Bei der Analyse der traditionellen Unternehmensbewertungsverfahren wird deutlich, dass diese nicht in der Lage sind, alle wesentlichen Aspekte des HC-lastigen Unternehmens adäquat abzubilden 8 . Da es bisher weder bilanzielle Ansätze noch anerkannte Bewertungsverfahren für HC eines Unternehmens gibt, sollen Unsicherheit gegenüber diesem immateriellen Wert und seiner Bewertung gebrochen und dessen Potential aufgezeigt werden.

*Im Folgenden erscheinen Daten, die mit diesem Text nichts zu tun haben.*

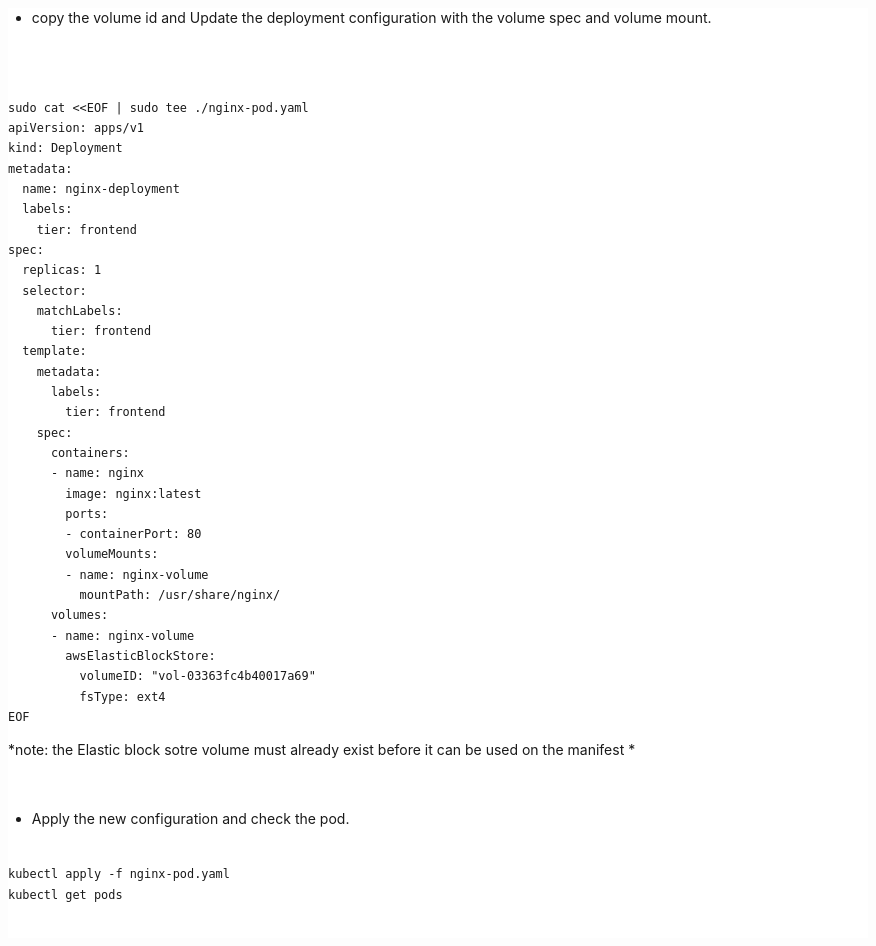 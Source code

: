 - copy the volume id and Update the deployment configuration with the volume spec and volume mount.

<br>

```

sudo cat <<EOF | sudo tee ./nginx-pod.yaml
apiVersion: apps/v1
kind: Deployment
metadata:
  name: nginx-deployment
  labels:
    tier: frontend
spec:
  replicas: 1
  selector:
    matchLabels:
      tier: frontend
  template:
    metadata:
      labels:
        tier: frontend
    spec:
      containers:
      - name: nginx
        image: nginx:latest
        ports:
        - containerPort: 80
        volumeMounts:
        - name: nginx-volume
          mountPath: /usr/share/nginx/
      volumes:
      - name: nginx-volume
        awsElasticBlockStore:
          volumeID: "vol-03363fc4b40017a69"
          fsType: ext4
EOF

```

*note: the Elastic block sotre volume must already exist before it can be used on the manifest *

<br>

- Apply the new configuration and check the pod.

```

kubectl apply -f nginx-pod.yaml
kubectl get pods

```

<br>
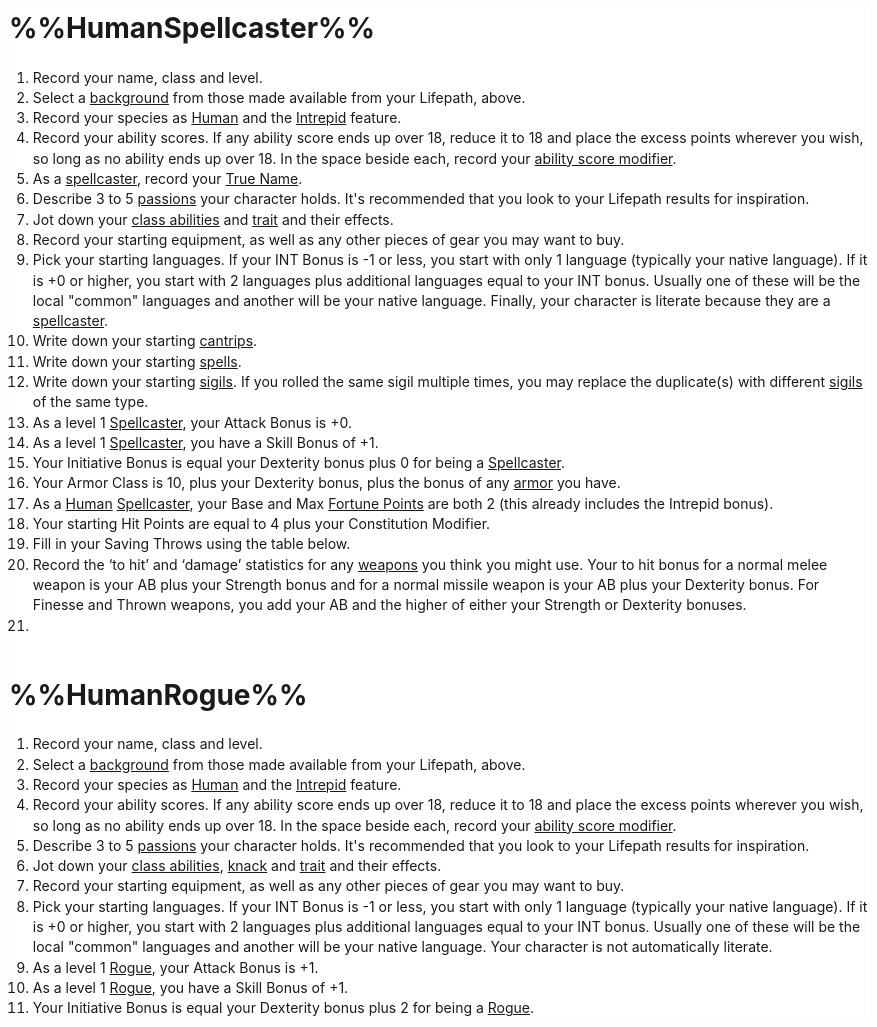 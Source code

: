 # %%HumanSpellcaster%%
1. Record your name, class and level.
2. Select a [background](Background.md) from those made available from your Lifepath, above.
3. Record your species as [Human](species/Human.md) and the [Intrepid](species/Human.md#intrepid) feature.
4. Record your ability scores. If any ability score ends up over 18, reduce it to 18 and place the excess points wherever you wish, so long as no ability ends up over 18. In the space beside each, record your [ability score modifier](CharacterCreation.md#attribute%20modifiers).
5. As a [spellcaster](classes/Spellcaster.md), record your [True Name](RulesSynopsis.md#names).
6. Describe 3 to 5 [passions](CharacterCreation.md#passions) your character holds.  It's recommended that you look to your Lifepath results for inspiration.
7. Jot down your [class abilities](classes/Spellcaster.md#class%20abilities) and [trait](Traits.md) and their effects.
8. Record your starting equipment, as well as any other pieces of gear you may want to buy.
9. Pick your starting languages. If your INT Bonus is -1 or less, you start with only 1 language (typically your native language). If it is +0 or higher, you start with 2 languages plus additional languages equal to your INT bonus. Usually one of these will be the local "common" languages and another will be your native language. Finally, your character is literate because they are a [spellcaster](classes/Spellcaster.md).
10. Write down your starting [cantrips](magic/TierZeroSpells.md).
11. Write down your starting [spells](magic/TierOneSpells.md).
12. Write down your starting [sigils](magic/Sigils.md).  If you rolled the same sigil multiple times, you may replace the duplicate(s) with different [sigils](magic/Sigils.md) of the same type.
13. As a level 1 [Spellcaster](classes/Spellcaster.md), your Attack Bonus is +0.
14. As a level 1 [Spellcaster](classes/Spellcaster.md), you have a Skill Bonus of +1.
15. Your Initiative Bonus is equal your Dexterity bonus plus 0 for being a [Spellcaster](classes/Spellcaster.md).
16. Your Armor Class is 10, plus your Dexterity bonus, plus the bonus of any [armor](EncumbranceAndEquipment.md#armor) you have.
17. As a [Human](species/Human.md) [Spellcaster](classes/Spellcaster.md), your Base and Max [Fortune Points](RulesSynopsis.md#fortune) are both 2 (this already includes the Intrepid bonus).
18. Your starting Hit Points are equal to 4 plus your Constitution Modifier.
19. Fill in your Saving Throws using the table below.
20. Record the ‘to hit’ and ‘damage’ statistics for any [weapons](EncumbranceAndEquipment.md#weapons) you think you might use. Your to hit bonus for a normal melee weapon is your AB plus your Strength bonus and for a normal missile weapon is your AB plus your Dexterity bonus. For Finesse and Thrown weapons, you add your AB and the higher of either your Strength or Dexterity bonuses.
21. 
# %%HumanRogue%%
1. Record your name, class and level.
2. Select a [background](Background.md) from those made available from your Lifepath, above.
3. Record your species as [Human](species/Human.md) and the [Intrepid](species/Human.md#intrepid) feature.
4. Record your ability scores. If any ability score ends up over 18, reduce it to 18 and place the excess points wherever you wish, so long as no ability ends up over 18. In the space beside each, record your [ability score modifier](CharacterCreation.md#attribute%20modifiers).
6. Describe 3 to 5 [passions](CharacterCreation.md#passions) your character holds.  It's recommended that you look to your Lifepath results for inspiration.
6. Jot down your [class abilities](classes/Rogue.md#class%20abilities), [knack](classes/Rogue.md#rogue%20knacks) and [trait](Traits.md) and their effects.
7. Record your starting equipment, as well as any other pieces of gear you may want to buy.
8. Pick your starting languages. If your INT Bonus is -1 or less, you start with only 1 language (typically your native language). If it is +0 or higher, you start with 2 languages plus additional languages equal to your INT bonus. Usually one of these will be the local "common" languages and another will be your native language. Your character is not automatically literate.
12. As a level 1 [Rogue](classes/Rogue.md), your Attack Bonus is +1.
13. As a level 1 [Rogue](classes/Rogue.md), you have a Skill Bonus of +1.
14. Your Initiative Bonus is equal your Dexterity bonus plus 2 for being a [Rogue](classes/Rogue.md). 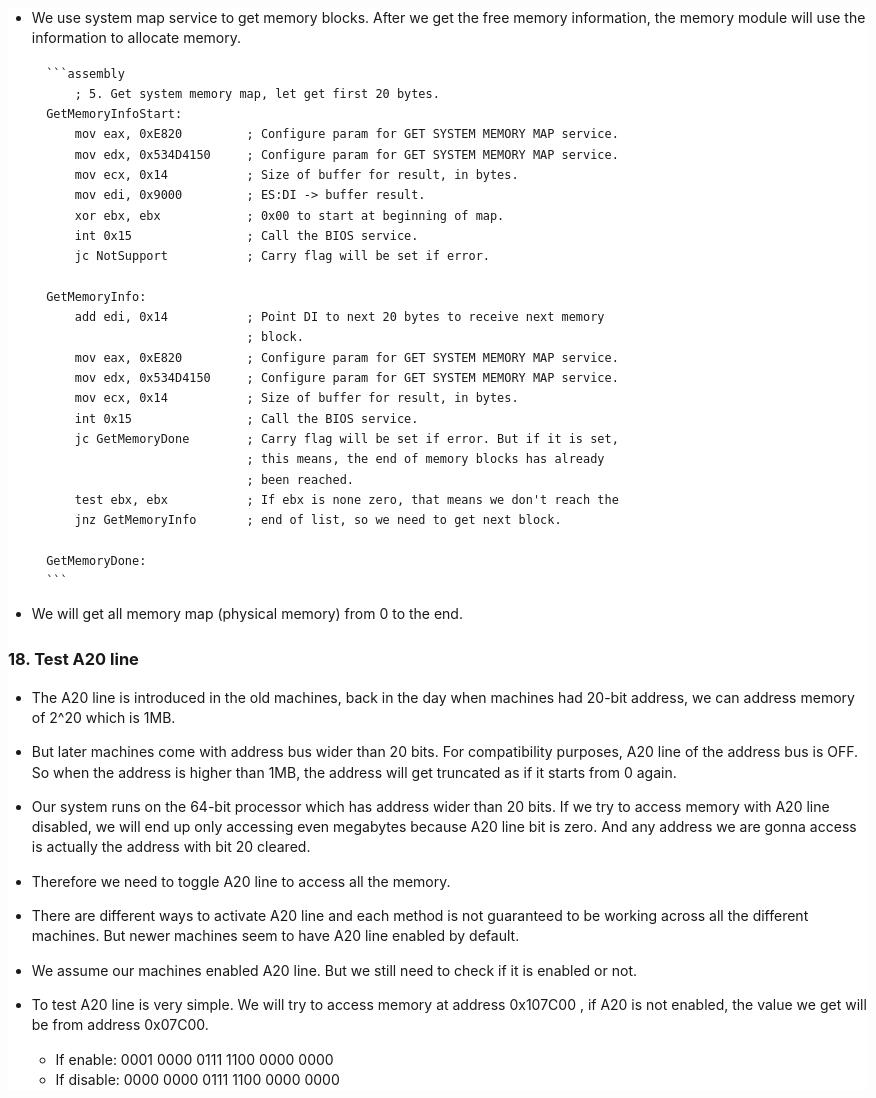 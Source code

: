 - We use system map service to get memory blocks. After we get the free memory information, the memory module will use the information to allocate memory.

        ```assembly
            ; 5. Get system memory map, let get first 20 bytes.
        GetMemoryInfoStart:
            mov eax, 0xE820         ; Configure param for GET SYSTEM MEMORY MAP service.
            mov edx, 0x534D4150     ; Configure param for GET SYSTEM MEMORY MAP service.
            mov ecx, 0x14           ; Size of buffer for result, in bytes.
            mov edi, 0x9000         ; ES:DI -> buffer result.
            xor ebx, ebx            ; 0x00 to start at beginning of map.
            int 0x15                ; Call the BIOS service.
            jc NotSupport           ; Carry flag will be set if error.

        GetMemoryInfo:
            add edi, 0x14           ; Point DI to next 20 bytes to receive next memory
                                    ; block.
            mov eax, 0xE820         ; Configure param for GET SYSTEM MEMORY MAP service.
            mov edx, 0x534D4150     ; Configure param for GET SYSTEM MEMORY MAP service.
            mov ecx, 0x14           ; Size of buffer for result, in bytes.
            int 0x15                ; Call the BIOS service.
            jc GetMemoryDone        ; Carry flag will be set if error. But if it is set,
                                    ; this means, the end of memory blocks has already
                                    ; been reached.
            test ebx, ebx           ; If ebx is none zero, that means we don't reach the
            jnz GetMemoryInfo       ; end of list, so we need to get next block.

        GetMemoryDone:
        ```

- We will get all memory map (physical memory) from 0 to the end.

### 18. Test A20 line

- The A20 line is introduced in the old machines, back in the day when machines had 20-bit address, we can address memory of 2^20 which is 1MB.
- But later machines come with address bus wider than 20 bits. For compatibility purposes, A20 line of the address bus is OFF. So when the address is higher than 1MB, the address will get truncated as if it starts from 0 again.

- Our system runs on the 64-bit processor which has address wider than 20 bits. If we try to access memory with A20 line disabled, we will end up only accessing even megabytes because A20 line bit is zero. And any address we are gonna access is actually the address with bit 20 cleared.

- Therefore we need to toggle A20 line to access all the memory.

- There are different ways to activate A20 line and each method is not guaranteed to be working across all the different machines. But newer machines seem to have A20 line enabled by default.

- We assume our machines enabled A20 line. But we still need to check if it is enabled or not.

- To test A20 line is very simple. We will try to access memory at address 0x107C00 , if A20 is not enabled, the value we get will be from address 0x07C00.
  - If enable:      0001 0000 0111 1100 0000 0000
  - If disable:     0000 0000 0111 1100 0000 0000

Hierzu zählen z.B. auch die Bedenken von Betriebsräten, dass Underperformer erkannt und gekündigt würden. Die Mitarbeiter mit dem geringsten HC zu kündigen und ausschließlich Mitarbeiter mit einem hohen HC zu fördern, soll nicht die Intention einer HC-Bewertung sein, sondern es sollen vielmehr die Chancen eines funktionierenden HCM aufgezeigt werden.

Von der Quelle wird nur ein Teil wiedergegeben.